Sorting Out the Sharing License Shambles
from the too-much-of-a-good-thing dept
At the heart of the various movements based around sharing -- free software, open content, open access etc. -- lie specially drawn-up licenses that grant permissions beyond the minimal ones of copyright. This approach has worked well -- too well, in fact, since it has led to a proliferation of many different licenses: the Open Source Initiative recognizes over 60 of them for open source. That's a problem because slight incompatibilities between them often make it impossible to create combined works drawing on elements released under different licenses.
To reduce these incompatibilities there has been a general move towards license simplification. For example, Wikipedia was originally licensed under the GNU Free Documentation License (GFDL), reflecting the fact that Wikipedia took its inspiration from the free software movement, which uses the GNU General Public License (GPL), and that in the early days of Wikipedia the Creative Commons licenses simply did not exist.
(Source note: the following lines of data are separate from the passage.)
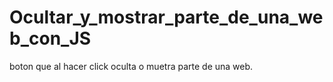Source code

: # Ocultar_y_mostrar_parte_de_una_web_con_JS
boton que al hacer click oculta o muetra parte de una web.
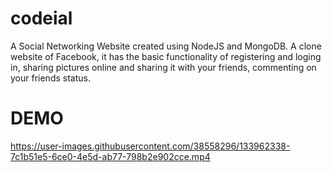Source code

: # codeial
A Social Networking Website created using NodeJS and MongoDB. 
A clone website of Facebook, it has the basic functionality of registering and loging in, sharing pictures online and sharing it with your friends, commenting on your friends status.

# DEMO

https://user-images.githubusercontent.com/38558296/133962338-7c1b51e5-6ce0-4e5d-ab77-798b2e902cce.mp4

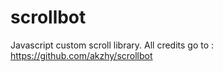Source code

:# scrollbot
Javascript custom scroll library. All credits go to : https://github.com/akzhy/scrollbot
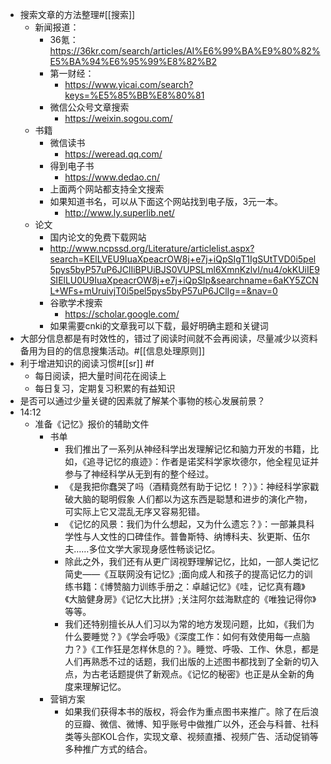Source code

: - 搜索文章的方法整理#[[搜索]]
    - 新闻报道：
        - 36氪：https://36kr.com/search/articles/AI%E6%99%BA%E9%80%82%E5%BA%94%E6%95%99%E8%82%B2
        - 第一财经：
            - https://www.yicai.com/search?keys=%E5%85%BB%E8%80%81
        - 微信公众号文章搜索
            - https://weixin.sogou.com/
    - 书籍
        - 微信读书
            - https://weread.qq.com/
        - 得到电子书
            - https://www.dedao.cn/
        - 上面两个网站都支持全文搜索
        - 如果知道书名，可以从下面这个网站找到电子版，3元一本。
            - http://www.ly.superlib.net/
    - 论文
        - 国内论文的免费下载网站
        - http://www.ncpssd.org/Literature/articlelist.aspx?search=KElLVEU9IuaXpeacrOW8j+e7j+iQpSIgT1IgSUtTVD0i5pel5pys5byP57uP6JClIiBPUiBJS0VUPSLml6XmnKzlvI/nu4/okKUiIE9SIElLU0U9IuaXpeacrOW8j+e7j+iQpSIp&searchname=6aKY5ZCNL+WFs+mUruivjT0i5pel5pys5byP57uP6JClIg==&nav=0
        - 谷歌学术搜索
            - https://scholar.google.com/
        - 如果需要cnki的文章我可以下载，最好明确主题和关键词
- 大部分信息都是有时效性的，错过了阅读时间就不会再阅读，尽量减少以资料备用为目的的信息搜集活动。#[[信息处理原则]]
- 利于增进知识的阅读习惯#[[sr]] #f
    - 每日阅读，把大量时间花在阅读上
    - 每日复习，定期复习积累的有益知识
- 是否可以通过少量关键的因素就了解某个事物的核心发展前景？
- 14:12
    - 准备《记忆》报价的辅助文件
        - 书单
            - 我们推出了一系列从神经科学出发理解记忆和脑力开发的书籍，比如，《追寻记忆的痕迹》：作者是诺奖科学家坎德尔，他全程见证并参与了神经科学从无到有的整个经过。
            - 《是我把你蠢哭了吗（酒精竟然有助于记忆！？）》：神经科学家戳破大脑的聪明假象 人们都以为这东西是聪慧和进步的演化产物，可实际上它又混乱无序又容易犯错。
            - 《记忆的风景：我们为什么想起，又为什么遗忘？》：一部兼具科学性与人文性的口碑佳作。普鲁斯特、纳博科夫、狄更斯、伍尔夫……多位文学大家现身感性畅谈记忆。
            - 除此之外，我们还有从更广阔视野理解记忆，比如，一部人类记忆简史——《互联网没有记忆》;面向成人和孩子的提高记忆力的训练书籍：《博赞脑力训练手册之：卓越记忆》《哇，记忆真有趣》《大脑健身房》《记忆大比拼》;关注阿尔兹海默症的《唯独记得你》等等。
            - 我们还特别擅长从人们习以为常的地方发现问题，比如，《我们为什么要睡觉？》《学会呼吸》《深度工作：如何有效使用每一点脑力？》《工作狂是怎样休息的？》。睡觉、呼吸、工作、休息，都是人们再熟悉不过的话题，我们出版的上述图书都找到了全新的切入点，为古老话题提供了新观点。《记忆的秘密》也正是从全新的角度来理解记忆。
        - 营销方案
            - 如果我们获得本书的版权，将会作为重点图书来推广。除了在后浪的豆瓣、微信、微博、知乎账号中做推广以外，还会与科普、社科类等头部KOL合作，实现文章、视频直播、视频广告、活动促销等多种推广方式的结合。
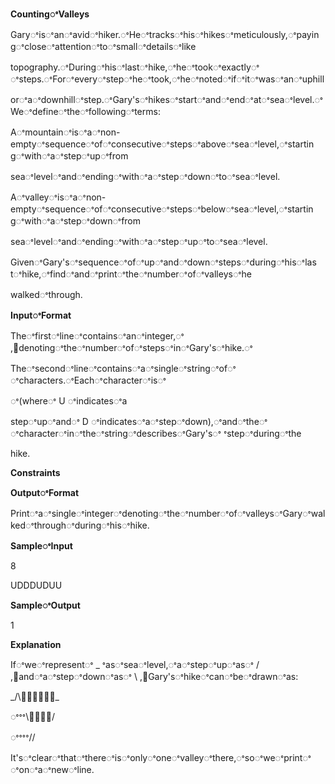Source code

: ﻿

**CountingꢀValleys**

Garyꢀisꢀanꢀavidꢀhiker.ꢀHeꢀtracksꢀhisꢀhikesꢀmeticulously,ꢀpayingꢀcloseꢀattentionꢀtoꢀsmallꢀdetailsꢀlike

topography.ꢀDuringꢀhisꢀlastꢀhike,ꢀheꢀtookꢀexactlyꢀ ꢀsteps.ꢀForꢀeveryꢀstepꢀheꢀtook,ꢀheꢀnotedꢀifꢀitꢀwasꢀanꢀuphill

orꢀaꢀdownhillꢀstep.ꢀGary'sꢀhikesꢀstartꢀandꢀendꢀatꢀseaꢀlevel.ꢀWeꢀdefineꢀtheꢀfollowingꢀterms:

Aꢀmountainꢀisꢀaꢀnon-emptyꢀsequenceꢀofꢀconsecutiveꢀstepsꢀaboveꢀseaꢀlevel,ꢀstartingꢀwithꢀaꢀstepꢀupꢀfrom

seaꢀlevelꢀandꢀendingꢀwithꢀaꢀstepꢀdownꢀtoꢀseaꢀlevel.

Aꢀvalleyꢀisꢀaꢀnon-emptyꢀsequenceꢀofꢀconsecutiveꢀstepsꢀbelowꢀseaꢀlevel,ꢀstartingꢀwithꢀaꢀstepꢀdownꢀfrom

seaꢀlevelꢀandꢀendingꢀwithꢀaꢀstepꢀupꢀtoꢀseaꢀlevel.

GivenꢀGary'sꢀsequenceꢀofꢀupꢀandꢀdownꢀstepsꢀduringꢀhisꢀlastꢀhike,ꢀfindꢀandꢀprintꢀtheꢀnumberꢀofꢀvalleysꢀhe

walkedꢀthrough.

**InputꢀFormat**

Theꢀfirstꢀlineꢀcontainsꢀanꢀinteger,ꢀ ,ꢀdenotingꢀtheꢀnumberꢀofꢀstepsꢀinꢀGary'sꢀhike.ꢀ

Theꢀsecondꢀlineꢀcontainsꢀaꢀsingleꢀstringꢀofꢀ ꢀcharacters.ꢀEachꢀcharacterꢀisꢀ

ꢀ(whereꢀ U ꢀindicatesꢀa

stepꢀupꢀandꢀ D ꢀindicatesꢀaꢀstepꢀdown),ꢀandꢀtheꢀ ꢀcharacterꢀinꢀtheꢀstringꢀdescribesꢀGary'sꢀ ꢀstepꢀduringꢀthe

hike.

**Constraints**

**OutputꢀFormat**

PrintꢀaꢀsingleꢀintegerꢀdenotingꢀtheꢀnumberꢀofꢀvalleysꢀGaryꢀwalkedꢀthroughꢀduringꢀhisꢀhike.

**SampleꢀInput**

8

UDDDUDUU

**SampleꢀOutput**

1

**Explanation**

Ifꢀweꢀrepresentꢀ \_ ꢀasꢀseaꢀlevel,ꢀaꢀstepꢀupꢀasꢀ / ,ꢀandꢀaꢀstepꢀdownꢀasꢀ \ ,ꢀGary'sꢀhikeꢀcanꢀbeꢀdrawnꢀas:

\_/\ꢀꢀꢀꢀꢀꢀ\_

ꢀꢀꢀ\ꢀꢀꢀꢀ/

ꢀꢀꢀꢀ\/\/

It'sꢀclearꢀthatꢀthereꢀisꢀonlyꢀoneꢀvalleyꢀthere,ꢀsoꢀweꢀprintꢀ ꢀonꢀaꢀnewꢀline.

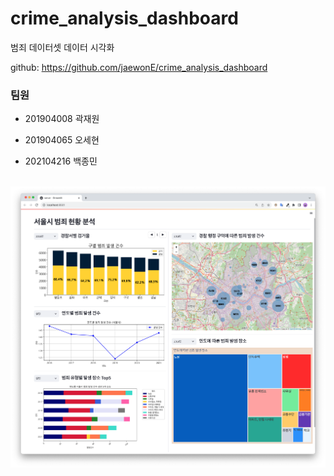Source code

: # crime_analysis_dashboard

범죄 데이터셋 데이터 시각화

github: https://github.com/jaewonE/crime_analysis_dashboard

### 팀원

* 201904008 곽재원

* 201904065 오세현

* 202104216 백종민

<br>

<img src="https://raw.githubusercontent.com/jaewonE/crime_analysis_dashboard/main/%ED%99%94%EB%A9%B4.png" alt="dashboard preview image" />
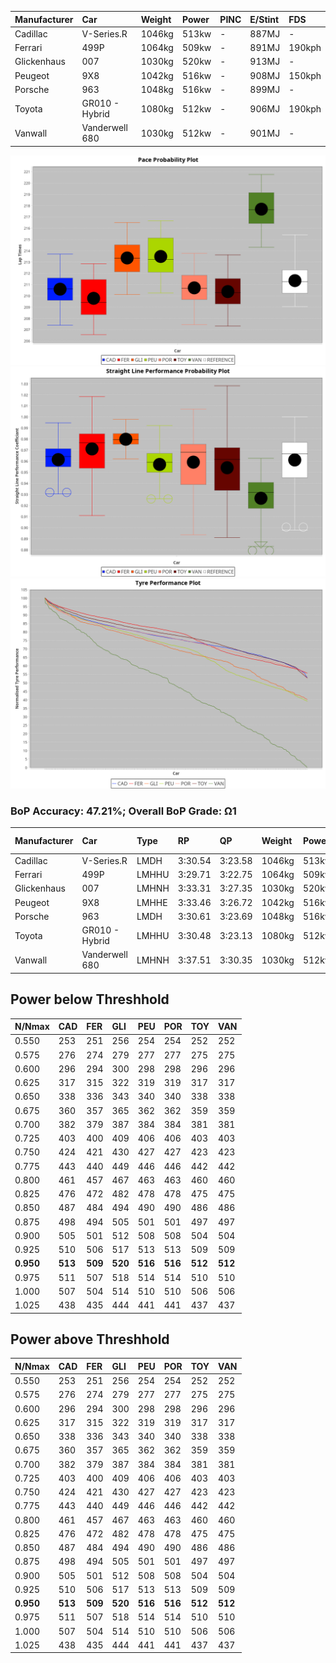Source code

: |Manufacturer|Car|Weight|Power|PINC|E/Stint|FDS|
|:-|:-|:-|:-|:-|:-|:-|
|Cadillac|V-Series.R|1046kg|513kw|-|887MJ|-|
|Ferrari|499P|1064kg|509kw|-|891MJ|190kph|
|Glickenhaus|007|1030kg|520kw|-|913MJ|-|
|Peugeot|9X8|1042kg|516kw|-|908MJ|150kph|
|Porsche|963|1048kg|516kw|-|899MJ|-|
|Toyota|GR010 - Hybrid|1080kg|512kw|-|906MJ|190kph|
|Vanwall|Vanderwell 680|1030kg|512kw|-|901MJ|-|

![PACECHART](./IMG/OFFICIAL.png)
![STRAIGHTLINEPERFORMANCECHART](./IMG/OFFICIAL_sp.png)
![TYREPERFORMANCECHART](./IMG/OFFICIAL_tw.png)

### BoP Accuracy: 47.21%; Overall BoP Grade: Ω1
|Manufacturer|Car|Type|RP|QP|Weight|Power¹|Threshhold|PINC|Power²|E/Stint|AVG Vmax|FDS|RDLC|L/Stint|BOP-Grade|ModelAccuracy|ModelPoints|Match%|
|:-|:-|:-|:-|:-|:-|:-|:-|:-|:-|:-|:-|:-|:-|:-|:-|:-|:-|:-|
|Cadillac|V-Series.R|LMDH|3:30.54|3:23.58|1046kg|513kw|0.0kph|-|513kw|887MJ|330.18kph|-|1.02|12|-E1|98.38%|1765|58.43%|
|Ferrari|499P|LMHHU|3:29.71|3:22.75|1064kg|509kw|0.0kph|-|509kw|891MJ|331.67kph|190kph|1.03|12|-Ω1|92.24%|2247|38.68%|
|Glickenhaus|007|LMHNH|3:33.31|3:27.35|1030kg|520kw|0.0kph|-|520kw|913MJ|335.37kph|-|0.96|12|+E1|96.18%|554|59.98%|
|Peugeot|9X8|LMHHE|3:33.46|3:26.72|1042kg|516kw|0.0kph|-|516kw|908MJ|330.10kph|150kph|1.02|12|+C1|87.65%|1795|75.41%|
|Porsche|963|LMDH|3:30.61|3:23.69|1048kg|516kw|0.0kph|-|516kw|899MJ|330.81kph|-|1.01|12|-D2|96.81%|5438|60.58%|
|Toyota|GR010 - Hybrid|LMHHU|3:30.48|3:23.13|1080kg|512kw|0.0kph|-|512kw|906MJ|328.38kph|190kph|1.01|12|-D2|86.04%|1751|60.82%|
|Vanwall|Vanderwell 680|LMHNH|3:37.51|3:30.35|1030kg|512kw|0.0kph|-|512kw|901MJ|324.59kph|-|1.01|12|+Ω2|91.42%|501|-23.41%|

## Power below Threshhold
|N/Nmax|CAD|FER|GLI|PEU|POR|TOY|VAN|
|:-|:-|:-|:-|:-|:-|:-|:-|
|0.550|253|251|256|254|254|252|252|
|0.575|276|274|279|277|277|275|275|
|0.600|296|294|300|298|298|296|296|
|0.625|317|315|322|319|319|317|317|
|0.650|338|336|343|340|340|338|338|
|0.675|360|357|365|362|362|359|359|
|0.700|382|379|387|384|384|381|381|
|0.725|403|400|409|406|406|403|403|
|0.750|424|421|430|427|427|423|423|
|0.775|443|440|449|446|446|442|442|
|0.800|461|457|467|463|463|460|460|
|0.825|476|472|482|478|478|475|475|
|0.850|487|484|494|490|490|486|486|
|0.875|498|494|505|501|501|497|497|
|0.900|505|501|512|508|508|504|504|
|0.925|510|506|517|513|513|509|509|
|**0.950**|**513**|**509**|**520**|**516**|**516**|**512**|**512**|
|0.975|511|507|518|514|514|510|510|
|1.000|507|504|514|510|510|506|506|
|1.025|438|435|444|441|441|437|437|

## Power above Threshhold
|N/Nmax|CAD|FER|GLI|PEU|POR|TOY|VAN|
|:-|:-|:-|:-|:-|:-|:-|:-|
|0.550|253|251|256|254|254|252|252|
|0.575|276|274|279|277|277|275|275|
|0.600|296|294|300|298|298|296|296|
|0.625|317|315|322|319|319|317|317|
|0.650|338|336|343|340|340|338|338|
|0.675|360|357|365|362|362|359|359|
|0.700|382|379|387|384|384|381|381|
|0.725|403|400|409|406|406|403|403|
|0.750|424|421|430|427|427|423|423|
|0.775|443|440|449|446|446|442|442|
|0.800|461|457|467|463|463|460|460|
|0.825|476|472|482|478|478|475|475|
|0.850|487|484|494|490|490|486|486|
|0.875|498|494|505|501|501|497|497|
|0.900|505|501|512|508|508|504|504|
|0.925|510|506|517|513|513|509|509|
|**0.950**|**513**|**509**|**520**|**516**|**516**|**512**|**512**|
|0.975|511|507|518|514|514|510|510|
|1.000|507|504|514|510|510|506|506|
|1.025|438|435|444|441|441|437|437|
That became a problem as Creative Commons' cc by-sa license became popular, since it was not possible to re-use Wikipedia content with works released under that license. The solution was to relicense Wikipedia material under both the GFDL and cc by-sa, a shift that took place in 2009.
More recently, in the realm of software, version 2 of the Mozilla Public License (MPL 2.0), used by Firefox and many other programs, has been drawn up; one of its key aims was to reduce incompatibilities with other free software licenses:
the license is now compatible with the Apache license - anyone who complies with the terms of the MPL should also be compliant with the Apache license's terms. Similarly, by default, the license allows the code to be distributed alongside code licensed under the GPL or LGPL.
The Apache license is used by the Apache Software Foundation for the well-known Apache Web server – currently running around 60% of the public Web – and many other applications. The LGPL is a variant of the GPL. That means that MPL 2.0 is now compatible with the two most important free software licenses – a big step forward in terms of tidying up the license mess in the free software world.